Cuando me dijo el conductor del bus que la Rambla quedaba allí cerca dudé: me quedo en Barcelona y me voy a la mierda, o me subo a un bus que me llevará a Valencia, lugar donde me esperaba Marcela y donde tenía una cama donde dormir. Las lágrimas que no derramé por la impotencia de preferir siempre lo correcto se transformaron en fotos que posteriormente borraría; todas quedaron movidas.
El metro de Barcelona era estrecho. La fila para comprar el boleto de bus hacia Valencia era larga y detrás de mí –una señora gorda- miraba a todos con desconfianza; palestinos y marroquíes junto a un colombiano que hablaba francés. Euros en mi mano y un deseo: saber cuánto duraría el viaje.
Tres horas –eso respondió alguien de la fila ante la negativa de la señora gorda de responder-.
El asiento que me tocó ocupar era muy cómodo, tenía derecho a un refrigerio y al desprecio de quien repartía la bolsa con galletas y jugo. No es que todo sea un puñado de miradas de asco, de xenofobia… es que era España. Las galletas no estaban nada mal. El jugo no me lo tomé por miedo a orinarme dormido. Uno nunca sabe.

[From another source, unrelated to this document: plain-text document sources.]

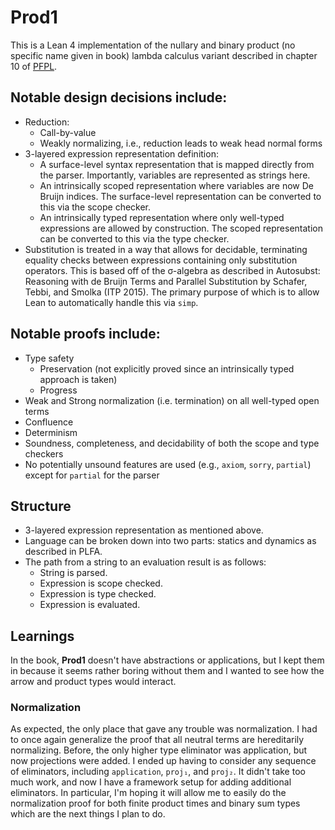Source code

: # **Prod1**

This is a Lean 4 implementation of the nullary and binary product (no specific name given in book) lambda calculus variant described in chapter 10 of [PFPL](http://www.cs.cmu.edu/~rwh/pfpl.html).

## Notable design decisions include:
 * Reduction:
    + Call-by-value
    + Weakly normalizing, i.e., reduction leads to weak head normal forms 
 * 3-layered expression representation definition:
    + A surface-level syntax representation that is mapped directly from the parser. Importantly, variables are represented as strings here.
    + An intrinsically scoped representation where variables are now De Bruijn indices. The surface-level representation can be converted to this via the scope checker.
    + An intrinsically typed representation where only well-typed expressions are allowed by construction. The scoped representation can be converted to this via the type checker.
 * Substitution is treated in a way that allows for decidable, terminating equality checks between expressions containing only substitution operators. This is based off of the σ-algebra as described in Autosubst: Reasoning with de Bruijn Terms and Parallel Substitution by Schafer, Tebbi, and Smolka (ITP 2015). The primary purpose of which is to allow Lean to automatically handle this via `simp`.

## Notable proofs include:
 * Type safety
    + Preservation (not explicitly proved since an intrinsically typed approach is taken)
    + Progress
 * Weak and Strong normalization (i.e. termination) on all well-typed open terms
 * Confluence
 * Determinism
 * Soundness, completeness, and decidability of both the scope and type checkers
 * No potentially unsound features are used (e.g., `axiom`, `sorry`, `partial`) except for `partial` for the parser

## Structure

 * 3-layered expression representation as mentioned above.
 * Language can be broken down into two parts: statics and dynamics as described in PLFA.
 * The path from a string to an evaluation result is as follows:
    + String is parsed.
    + Expression is scope checked.
    + Expression is type checked.
    + Expression is evaluated.

## Learnings

In the book, **Prod1** doesn't have abstractions or applications, but I kept them in because it seems rather boring without them and I wanted to see how the arrow and product types would interact.

### Normalization

As expected, the only place that gave any trouble was normalization. I had to once again generalize the proof that all neutral terms are hereditarily normalizing. Before, the only higher type eliminator was application, but now projections were added. I ended up having to consider any sequence of eliminators, including `application`, `proj₁`, and `proj₂`. It didn't take too much work, and now I have a framework setup for adding additional eliminators. In particular, I'm hoping it will allow me to easily do the normalization proof for both finite product times and binary sum types which are the next things I plan to do.
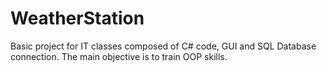 # WeatherStation
Basic project for IT classes composed of C# code, GUI and SQL Database connection. The main objective is to train OOP skills.
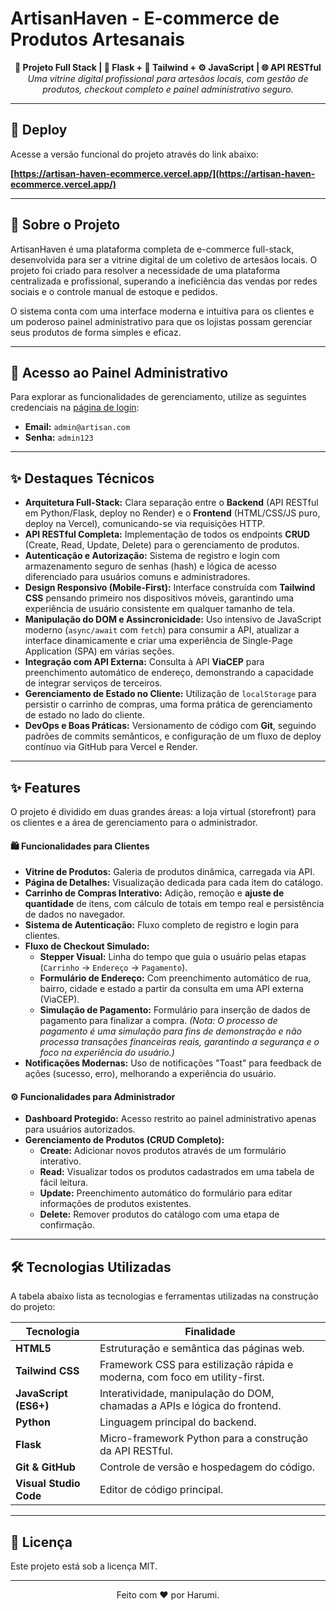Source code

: # ArtisanHaven - E-commerce de Produtos Artesanais

<p align="center">
  <b>💼 Projeto Full Stack | 🐍 Flask + 🧩 Tailwind + ⚙️ JavaScript | 🌐 API RESTful</b><br>
  <i>Uma vitrine digital profissional para artesãos locais, com gestão de produtos, checkout completo e painel administrativo seguro.</i>
</p>

---

## 🚀 Deploy

Acesse a versão funcional do projeto através do link abaixo:

**[https://artisan-haven-ecommerce.vercel.app/](https://artisan-haven-ecommerce.vercel.app/)**

---

## 🎯 Sobre o Projeto

ArtisanHaven é uma plataforma completa de e-commerce full-stack, desenvolvida para ser a vitrine digital de um coletivo de artesãos locais. O projeto foi criado para resolver a necessidade de uma plataforma centralizada e profissional, superando a ineficiência das vendas por redes sociais e o controle manual de estoque e pedidos.

O sistema conta com uma interface moderna e intuitiva para os clientes e um poderoso painel administrativo para que os lojistas possam gerenciar seus produtos de forma simples e eficaz.

---

## 🔑 Acesso ao Painel Administrativo

Para explorar as funcionalidades de gerenciamento, utilize as seguintes credenciais na [página de login](https://artisan-haven-ecommerce.vercel.app/login.html):

- **Email:** `admin@artisan.com`
- **Senha:** `admin123`

---

## ✨ Destaques Técnicos

* **Arquitetura Full-Stack:** Clara separação entre o **Backend** (API RESTful em Python/Flask, deploy no Render) e o **Frontend** (HTML/CSS/JS puro, deploy na Vercel), comunicando-se via requisições HTTP.
* **API RESTful Completa:** Implementação de todos os endpoints **CRUD** (Create, Read, Update, Delete) para o gerenciamento de produtos.
* **Autenticação e Autorização:** Sistema de registro e login com armazenamento seguro de senhas (hash) e lógica de acesso diferenciado para usuários comuns e administradores.
* **Design Responsivo (Mobile-First):** Interface construída com **Tailwind CSS** pensando primeiro nos dispositivos móveis, garantindo uma experiência de usuário consistente em qualquer tamanho de tela.
* **Manipulação do DOM e Assincronicidade:** Uso intensivo de JavaScript moderno (`async/await` com `fetch`) para consumir a API, atualizar a interface dinamicamente e criar uma experiência de Single-Page Application (SPA) em várias seções.
* **Integração com API Externa:** Consulta à API **ViaCEP** para preenchimento automático de endereço, demonstrando a capacidade de integrar serviços de terceiros.
* **Gerenciamento de Estado no Cliente:** Utilização de `localStorage` para persistir o carrinho de compras, uma forma prática de gerenciamento de estado no lado do cliente.
* **DevOps e Boas Práticas:** Versionamento de código com **Git**, seguindo padrões de commits semânticos, e configuração de um fluxo de deploy contínuo via GitHub para Vercel e Render.

---

## ✨ Features

O projeto é dividido em duas grandes áreas: a loja virtual (storefront) para os clientes e a área de gerenciamento para o administrador.

#### 🛍️ Funcionalidades para Clientes
- **Vitrine de Produtos:** Galeria de produtos dinâmica, carregada via API.
- **Página de Detalhes:** Visualização dedicada para cada item do catálogo.
- **Carrinho de Compras Interativo:** Adição, remoção e **ajuste de quantidade** de itens, com cálculo de totais em tempo real e persistência de dados no navegador.
- **Sistema de Autenticação:** Fluxo completo de registro e login para clientes.
- **Fluxo de Checkout Simulado:**
    - **Stepper Visual:** Linha do tempo que guia o usuário pelas etapas (`Carrinho` -> `Endereço` -> `Pagamento`).
    - **Formulário de Endereço:** Com preenchimento automático de rua, bairro, cidade e estado a partir da consulta em uma API externa (ViaCEP).
    - **Simulação de Pagamento:** Formulário para inserção de dados de pagamento para finalizar a compra. *(Nota: O processo de pagamento é uma simulação para fins de demonstração e não processa transações financeiras reais, garantindo a segurança e o foco na experiência do usuário.)*
- **Notificações Modernas:** Uso de notificações "Toast" para feedback de ações (sucesso, erro), melhorando a experiência do usuário.

#### ⚙️ Funcionalidades para Administrador
- **Dashboard Protegido:** Acesso restrito ao painel administrativo apenas para usuários autorizados.
- **Gerenciamento de Produtos (CRUD Completo):**
  - **Create:** Adicionar novos produtos através de um formulário interativo.
  - **Read:** Visualizar todos os produtos cadastrados em uma tabela de fácil leitura.
  - **Update:** Preenchimento automático do formulário para editar informações de produtos existentes.
  - **Delete:** Remover produtos do catálogo com uma etapa de confirmação.

---

## 🛠️ Tecnologias Utilizadas

A tabela abaixo lista as tecnologias e ferramentas utilizadas na construção do projeto:

| Tecnologia | Finalidade |
|------------|------------|
| **HTML5** | Estruturação e semântica das páginas web. |
| **Tailwind CSS** | Framework CSS para estilização rápida e moderna, com foco em utility-first. |
| **JavaScript (ES6+)** | Interatividade, manipulação do DOM, chamadas a APIs e lógica do frontend. |
| **Python** | Linguagem principal do backend. |
| **Flask** | Micro-framework Python para a construção da API RESTful. |
| **Git & GitHub** | Controle de versão e hospedagem do código. |
| **Visual Studio Code** | Editor de código principal. |

---

## 📝 Licença

Este projeto está sob a licença MIT.

---

<p align="center">
  Feito com ❤️ por Harumi.
</p>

El bus avanzaba y el paisaje se escondía entre sombras, salía a la luz cuando los autos ponían sus luces. Un cementerio lleno de espejos, luego otro. Todo eso pasaba por mi ventana. Espejos donde los muertos descansan, espejos donde luego mi mirada se cansaba consumiéndose, consumiéndome en historias macabras que me divirtieron pero que ahora no recuerdo.
Una mala película proyectada tras la cabeza del conductor. Afuera todo era negro, pura quietud. Estaba impedido para imaginar que todo quedaba atrás; Barcelona y los espejos.
Una serie de luces de neón –muy delgadas- en el techo devoraban mi atención. Me quité las gafas un rato. Pensé en mi familia, pensé en que además de estar dentro de un bus estaba en diciembre, y que además de estar en diciembre estaba en un punto, en una silla. Estaba cómodo, estaba solo pero los secretos del arte no se revelaban. Estaba en silencio pero sentía que allí no estaba ni yo ni nadie.
No podía dejar de mirar las luces; el arrepentimiento de los meses anteriores, mi mal comportamiento –que ahora no vale la pena lamentar, porque sabe a victoria, a arena de isla virgen- era filtrado por mi corazón, este fenómeno rasgaba mi alma poco a poco. Censurar estas palabras es lo más adecuado. Filtros de aire, peces en el aire, mariposas muertas en mi estómago.
Dormí una hora. Más o menos.
Llegué a Valencia, al terminal de transporte. Allí nadie me esperaba... bueno sí me esperaban, pero no había nadie en el terminal. Con los pies en tierra firme no pude hacer otra cosa que llamar a Marcela, el teléfono de moneda no funcionaba; los árboles que estaban fuera tenían raíces poderosas. Taxistas discutiendo. Todo en una sola mirada, mi cabeza giraba y una emoción idiota que nunca había sentido: dormiré en la calle en Valencia.
Esa noche dormí en una cama muy cómoda. Nada de lo que planeo sale bien, ni siquiera aquello que puede hacerme daño, supongo que el día que quiera quitarme la vida descubriré que soy invulnerable a las balas.